In a recent blog post from Clarke & Esposito, Colleen Scollans, Michael Clarke, and Pam Harley powerfully articulated why data sovereignty matters for associations and societies working with external publishers (typically commercial publishers and large university presses). 

Writing about data challenges in general, they say:

“... [Association and society] access to granular, individualized data across the publishing enterprise remains limited.
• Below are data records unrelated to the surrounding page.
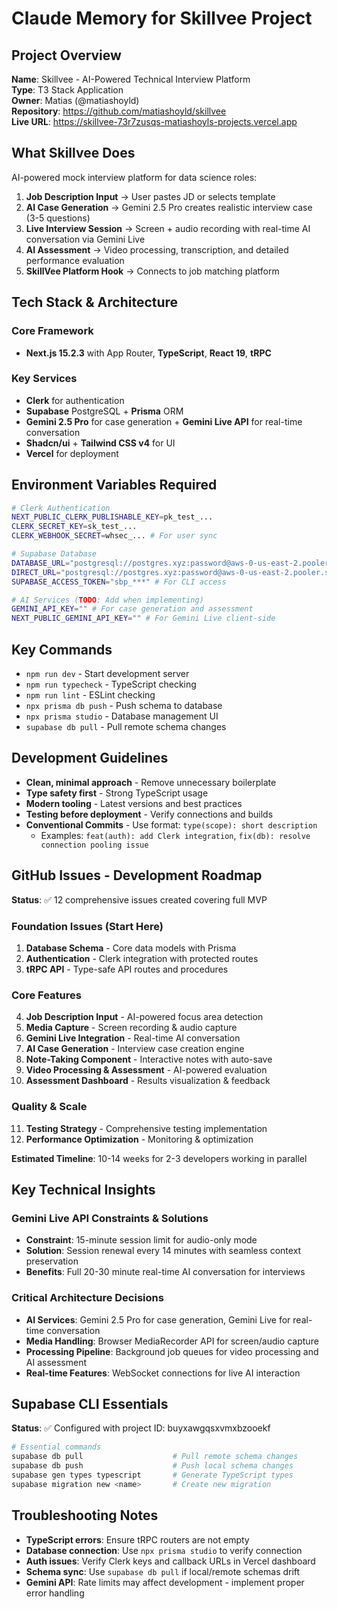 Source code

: # Claude Memory for Skillvee Project

## Project Overview
**Name**: Skillvee - AI-Powered Technical Interview Platform  
**Type**: T3 Stack Application  
**Owner**: Matias (@matiashoyld)  
**Repository**: https://github.com/matiashoyld/skillvee  
**Live URL**: https://skillvee-73r7zusqs-matiashoyls-projects.vercel.app  

## What Skillvee Does
AI-powered mock interview platform for data science roles:
1. **Job Description Input** → User pastes JD or selects template
2. **AI Case Generation** → Gemini 2.5 Pro creates realistic interview case (3-5 questions)
3. **Live Interview Session** → Screen + audio recording with real-time AI conversation via Gemini Live
4. **AI Assessment** → Video processing, transcription, and detailed performance evaluation
5. **SkillVee Platform Hook** → Connects to job matching platform

## Tech Stack & Architecture

### Core Framework
- **Next.js 15.2.3** with App Router, **TypeScript**, **React 19**, **tRPC**

### Key Services
- **Clerk** for authentication
- **Supabase** PostgreSQL + **Prisma** ORM
- **Gemini 2.5 Pro** for case generation + **Gemini Live API** for real-time conversation
- **Shadcn/ui** + **Tailwind CSS v4** for UI
- **Vercel** for deployment

## Environment Variables Required
```bash
# Clerk Authentication
NEXT_PUBLIC_CLERK_PUBLISHABLE_KEY=pk_test_...
CLERK_SECRET_KEY=sk_test_...
CLERK_WEBHOOK_SECRET=whsec_... # For user sync

# Supabase Database  
DATABASE_URL="postgresql://postgres.xyz:password@aws-0-us-east-2.pooler.supabase.com:6543/postgres?pgbouncer=true"
DIRECT_URL="postgresql://postgres.xyz:password@aws-0-us-east-2.pooler.supabase.com:5432/postgres"
SUPABASE_ACCESS_TOKEN="sbp_***" # For CLI access

# AI Services (TODO: Add when implementing)
GEMINI_API_KEY="" # For case generation and assessment
NEXT_PUBLIC_GEMINI_API_KEY="" # For Gemini Live client-side
```

## Key Commands
- `npm run dev` - Start development server
- `npm run typecheck` - TypeScript checking  
- `npm run lint` - ESLint checking
- `npx prisma db push` - Push schema to database
- `npx prisma studio` - Database management UI
- `supabase db pull` - Pull remote schema changes

## Development Guidelines
- **Clean, minimal approach** - Remove unnecessary boilerplate
- **Type safety first** - Strong TypeScript usage
- **Modern tooling** - Latest versions and best practices  
- **Testing before deployment** - Verify connections and builds
- **Conventional Commits** - Use format: `type(scope): short description`
  - Examples: `feat(auth): add Clerk integration`, `fix(db): resolve connection pooling issue`

## GitHub Issues - Development Roadmap
**Status**: ✅ 12 comprehensive issues created covering full MVP

### Foundation Issues (Start Here)
1. **Database Schema** - Core data models with Prisma
2. **Authentication** - Clerk integration with protected routes  
3. **tRPC API** - Type-safe API routes and procedures

### Core Features  
4. **Job Description Input** - AI-powered focus area detection
5. **Media Capture** - Screen recording & audio capture
6. **Gemini Live Integration** - Real-time AI conversation
7. **AI Case Generation** - Interview case creation engine
8. **Note-Taking Component** - Interactive notes with auto-save
9. **Video Processing & Assessment** - AI-powered evaluation
10. **Assessment Dashboard** - Results visualization & feedback

### Quality & Scale
11. **Testing Strategy** - Comprehensive testing implementation
12. **Performance Optimization** - Monitoring & optimization

**Estimated Timeline**: 10-14 weeks for 2-3 developers working in parallel

## Key Technical Insights

### Gemini Live API Constraints & Solutions
- **Constraint**: 15-minute session limit for audio-only mode
- **Solution**: Session renewal every 14 minutes with seamless context preservation
- **Benefits**: Full 20-30 minute real-time AI conversation for interviews

### Critical Architecture Decisions
- **AI Services**: Gemini 2.5 Pro for case generation, Gemini Live for real-time conversation
- **Media Handling**: Browser MediaRecorder API for screen/audio capture
- **Processing Pipeline**: Background job queues for video processing and AI assessment
- **Real-time Features**: WebSocket connections for live AI interaction

## Supabase CLI Essentials
**Status**: ✅ Configured with project ID: buyxawgqsxvmxbzooekf

```bash
# Essential commands
supabase db pull                    # Pull remote schema changes  
supabase db push                    # Push local schema changes
supabase gen types typescript       # Generate TypeScript types
supabase migration new <name>       # Create new migration
```

## Troubleshooting Notes
- **TypeScript errors**: Ensure tRPC routers are not empty
- **Database connection**: Use `npx prisma studio` to verify connection  
- **Auth issues**: Verify Clerk keys and callback URLs in Vercel dashboard
- **Schema sync**: Use `supabase db pull` if local/remote schemas drift
- **Gemini API**: Rate limits may affect development - implement proper error handling
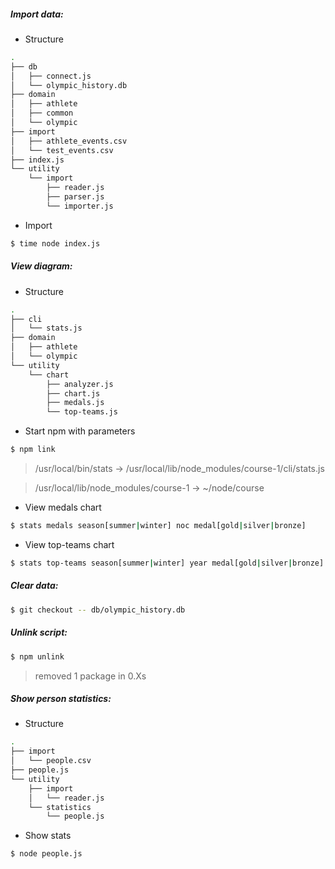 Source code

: ##### Import data:
- Structure
```bash
.
├── db
│   ├── connect.js
│   └── olympic_history.db
├── domain
│   ├── athlete
│   ├── common
│   └── olympic
├── import
│   ├── athlete_events.csv
│   └── test_events.csv
├── index.js
└── utility
    └── import
        ├── reader.js
        ├── parser.js
        └── importer.js
```

- Import
```sh
$ time node index.js
```
##### View diagram:
- Structure
```bash
.
├── cli
│   └── stats.js
├── domain
│   ├── athlete
│   └── olympic
└── utility
    └── chart
        ├── analyzer.js
        ├── chart.js
        ├── medals.js
        └── top-teams.js
```
- Start npm with parameters
```sh
$ npm link
```
> /usr/local/bin/stats -> /usr/local/lib/node_modules/course-1/cli/stats.js

> /usr/local/lib/node_modules/course-1 -> ~/node/course
- View medals chart
```sh
$ stats medals season[summer|winter] noc medal[gold|silver|bronze]
```
- View top-teams chart
```sh
$ stats top-teams season[summer|winter] year medal[gold|silver|bronze]
```
##### Clear data:
```sh
$ git checkout -- db/olympic_history.db
```
##### Unlink script:
```sh
$ npm unlink
```
> removed 1 package in 0.Xs

##### Show person statistics:
- Structure
```bash
.
├── import
│   └── people.csv
├── people.js
└── utility
    ├── import
    │   └── reader.js
    └── statistics
        └── people.js
```
- Show stats
```sh
$ node people.js
```
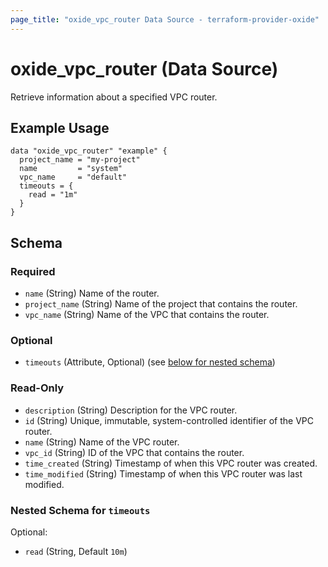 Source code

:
 ```yaml
---
page_title: "oxide_vpc_router Data Source - terraform-provider-oxide"
---
```


# oxide_vpc_router (Data Source)

Retrieve information about a specified VPC router.

## Example Usage

```hcl
data "oxide_vpc_router" "example" {
  project_name = "my-project"
  name         = "system"
  vpc_name     = "default"
  timeouts = {
    read = "1m"
  }
}
```

## Schema

### Required

- `name` (String) Name of the router.
- `project_name` (String) Name of the project that contains the router.
- `vpc_name` (String) Name of the VPC that contains the router.

### Optional

- `timeouts` (Attribute, Optional) (see [below for nested schema](#nestedatt--timeouts))

### Read-Only

- `description` (String) Description for the VPC router.
- `id` (String) Unique, immutable, system-controlled identifier of the VPC router.
- `name` (String) Name of the VPC router.
- `vpc_id` (String) ID of the VPC that contains the router.
- `time_created` (String) Timestamp of when this VPC router was created.
- `time_modified` (String) Timestamp of when this VPC router was last modified.

<a id="nestedatt--timeouts"></a>

### Nested Schema for `timeouts`

Optional:

- `read` (String, Default `10m`)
Common gaps include:

  • Journal- and institution-level subscription data about exact parameters of a “big deal” or “transformative agreements” – including, in the case of consortia deals, which institutions can access their content
  • Audience data – who is viewing content and what content are they viewing?
  • Customer data – who has subscribed to emails and registered for an account on the publisher platform?
  • Marketing performance, SEO, and web page analytics (e.g., Google Analytics) – How are people discovering my content, how are they engaging onsite, and how do my marketing campaigns impact usage trends?
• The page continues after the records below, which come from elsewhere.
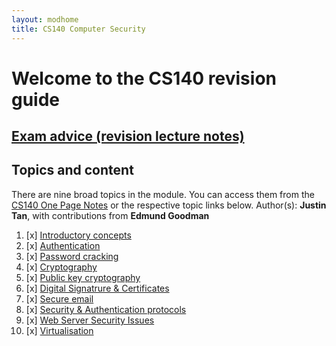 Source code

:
 ```yaml
---
layout: modhome
title: CS140 Computer Security
---
```


# Welcome to the CS140 revision guide

## [Exam advice (revision lecture notes)](lecturenotes)

## Topics and content

There are nine broad topics in the module. You can access them from the [CS140 One Page Notes](opnotes) or the respective topic links below. Author(s): **Justin Tan**, with contributions from **Edmund Goodman**

1. [x] [Introductory concepts](part1)
2. [x] [Authentication](part2)
3. [x] [Password cracking](part3)
4. [x] [Cryptography](part4)
5. [x] [Public key cryptography](part5)
6. [x] [Digital Signatrure & Certificates](part6)
7. [x] [Secure email](secure-email)
8. [x] [Security & Authentication protocols](part7)
9. [x] [Web Server Security Issues](part8)
10. [x] [Virtualisation](part9)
Data sovereignty is not just about receiving reports from your publisher. While reports are valuable, what societies truly need is direct access to raw data on a regular basis. This allows a society to integrate the data with their own systems, perform custom analyses, and leverage it for business intelligence (BI) and marketing purposes.”

Hum has seen first-hand how access to comprehensive data can transform an organization's ability to serve its community and drive innovation. Here, we offer suggestions on the sorts of rights you’ll want to preserve as you build your first-party data strategy and enshrine your data rights with your publishing partners.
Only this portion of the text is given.